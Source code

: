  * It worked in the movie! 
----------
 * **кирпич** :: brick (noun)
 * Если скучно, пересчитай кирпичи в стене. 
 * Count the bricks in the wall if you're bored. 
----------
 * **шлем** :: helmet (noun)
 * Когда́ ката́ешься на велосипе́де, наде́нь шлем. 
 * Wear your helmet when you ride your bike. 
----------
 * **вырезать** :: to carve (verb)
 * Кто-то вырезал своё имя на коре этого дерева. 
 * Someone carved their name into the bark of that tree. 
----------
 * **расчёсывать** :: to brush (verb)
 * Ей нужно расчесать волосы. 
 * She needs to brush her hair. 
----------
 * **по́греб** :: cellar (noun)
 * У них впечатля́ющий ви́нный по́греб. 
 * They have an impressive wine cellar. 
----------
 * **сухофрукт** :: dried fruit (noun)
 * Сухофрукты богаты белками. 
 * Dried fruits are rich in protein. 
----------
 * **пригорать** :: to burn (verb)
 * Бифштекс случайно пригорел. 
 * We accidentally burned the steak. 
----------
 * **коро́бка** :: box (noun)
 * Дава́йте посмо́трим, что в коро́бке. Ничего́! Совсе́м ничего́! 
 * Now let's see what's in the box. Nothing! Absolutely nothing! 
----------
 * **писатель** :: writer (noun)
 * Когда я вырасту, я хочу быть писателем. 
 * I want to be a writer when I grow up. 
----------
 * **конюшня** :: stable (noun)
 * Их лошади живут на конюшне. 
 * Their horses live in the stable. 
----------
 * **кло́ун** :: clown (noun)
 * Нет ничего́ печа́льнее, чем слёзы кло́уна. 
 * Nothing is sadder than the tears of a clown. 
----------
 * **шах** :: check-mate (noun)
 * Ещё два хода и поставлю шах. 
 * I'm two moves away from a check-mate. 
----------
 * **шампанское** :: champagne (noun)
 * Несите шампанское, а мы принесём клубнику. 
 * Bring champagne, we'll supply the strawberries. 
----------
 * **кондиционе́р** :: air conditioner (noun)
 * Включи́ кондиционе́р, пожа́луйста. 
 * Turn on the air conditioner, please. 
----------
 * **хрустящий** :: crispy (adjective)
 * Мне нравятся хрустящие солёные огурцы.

[Task details]
Report each line of the data in which "champagne" occurs.

[Answer box]
 * **шампанское** :: champagne (noun)
 * Bring champagne, we'll supply the strawberries. 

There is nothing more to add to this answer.